Comme pour étayer son jeu d’acteur, il adressa un bref sourire à Pam, et posa sa main sur son épaule, avant d’ajouter :
-« En tout cas » Il marqua une brève pause, et inspecta chacun des protagonistes présents « Merci de votre hospitalité. »

Son regard finit par se poser sur l’imposant fermier. Il était clair que son gabarit n’était pas la norme, et que malgré son âge avancé, il ne valait mieux pas essayait de se lancer dans une rixe contre cette adversaire. Scott commençait de plus en plus à regretter son ancienne condition physique, et surtout, d’avoir presque oublié sa parfaite maîtrise de la boxe thaï pour une raison qui lui échappée.
La femme à ses côtés l’intriguée beaucoup plus : elle ne semblait pas venir d’ici. C’était très probablement elle aussi une de ces « personnes qui s’étaient réveillées ici ». Peut-être avait-elle plus de souvenirs, ou d’informations qu’il n’en possédait ? Il en était même certains vu qu’il ne savait strictement rien sur sa nouvelle vie. Brune, pas particulièrement belle, plutôt maigre, elle semblait avoir le profil d’une ex-étudiante, comptable, ou employée de bureau. Avait-elle les bonnes compétences pour survivre dans ce monde ? Pour le moment, Scott en doutait : elle semblait être relativement fragile.

Il espérait vivement que l’invité encore inconnu au bataillon se rapprocherait du gabarit des deux jeunes femmes : frêle, en apparence, tout du moins… Plus facile à gérer en cas de « problème ».

Ivy Lockhart

Anonymous
Invité
Mar 6 Jan - 3:41
J'acquiesçai d'un simple hochement de tête aux propos du prénommé Samuel quant à mes origines. Il apparaissait clair à tous deux que nous nous trouvions dans la même galère. Puis mes noisettes se baissèrent sur la main tendue par Samuel, répondant à son geste de la même manière, en la lui serrant sans trop de poigne - poigne que je n'avais jamais eue - et lui offrant un maigre sourire qui s'avéra être plus amusé que je ne l'avais imaginé.

"Enchantée... également ?" risquai-je  à me répondre sur un ton concordant à mon sourire. "Désolée. Je ne suis pas vraiment une experte des bonnes manières dira-t-on. Quant aux circonstances... il semblerait que l'Au-Delà affiche complet en ce moment."

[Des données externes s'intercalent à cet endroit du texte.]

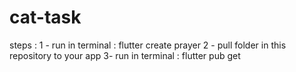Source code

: # cat-task
steps :
1 - run in terminal : flutter create prayer
2 - pull folder in this repository to your app
3- run in terminal : flutter pub get
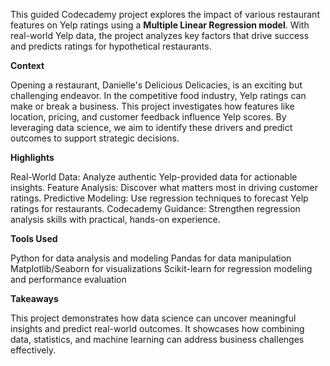 This guided Codecademy project explores the impact of various restaurant features on Yelp ratings using a **Multiple Linear Regression model**. With real-world Yelp data, the project analyzes key factors that drive success and predicts ratings for hypothetical restaurants.

**Context**

Opening a restaurant, Danielle's Delicious Delicacies, is an exciting but challenging endeavor. In the competitive food industry, Yelp ratings can make or break a business. This project investigates how features like location, pricing, and customer feedback influence Yelp scores. By leveraging data science, we aim to identify these drivers and predict outcomes to support strategic decisions.

**Highlights**

Real-World Data: Analyze authentic Yelp-provided data for actionable insights.
Feature Analysis: Discover what matters most in driving customer ratings.
Predictive Modeling: Use regression techniques to forecast Yelp ratings for restaurants.
Codecademy Guidance: Strengthen regression analysis skills with practical, hands-on experience.

**Tools Used**

Python for data analysis and modeling
Pandas for data manipulation
Matplotlib/Seaborn for visualizations
Scikit-learn for regression modeling and performance evaluation

**Takeaways**

This project demonstrates how data science can uncover meaningful insights and predict real-world outcomes. It showcases how combining data, statistics, and machine learning can address business challenges effectively.
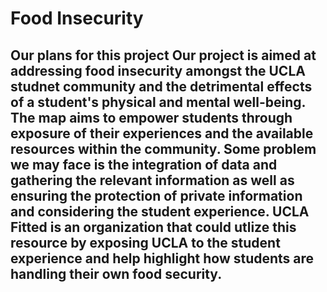 # Food Insecurity
<H2>Our plans for this project<H/2>
  Our project is aimed at addressing food insecurity amongst the UCLA studnet community and the detrimental effects of a student's physical and mental well-being. The map aims to empower students through exposure of their experiences and the available resources within the community. Some problem we may face is the integration of data and gathering the relevant information as well as ensuring the protection of private information and considering the student experience. UCLA Fitted is an organization that could utlize this resource by exposing UCLA to the student experience and help highlight how students are handling their own food security.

C'est sur ces quelques mots que le vieil homme fit le choix de revenir de la cuisine, un sac à la main qu'il tendit à mon compagnon d'infortune avant de s'adresser à nous, nous proposant de se joindre à sa table. C'est à ce moment- là que je percutais vraiment que je n'avais aucune idée de quel jour nous étions, ni même combien de temps s'était écoulé depuis notre décès et notre résurrection, si l'on pouvait appeler ça comme ça. Le vieil homme posa sa paluche sur mon épaule et m'entraîna vers la cuisine, sans être brusque, mais sans véritablement me laisser le choix de refuser son invitation tandis qu'il invitait Samuel à se rendre vers la salle de bain. Je trouvais les réactions du vieil homme plutôt étrange, comme s'il se méfiait bien plus de l'homme que de moi. Bon... Vu ma carrure, ça n'avait rien d'étonnant ; mais je doutais avoir réellement besoin d'une quelconque protection, si désir protectionniste il y avait...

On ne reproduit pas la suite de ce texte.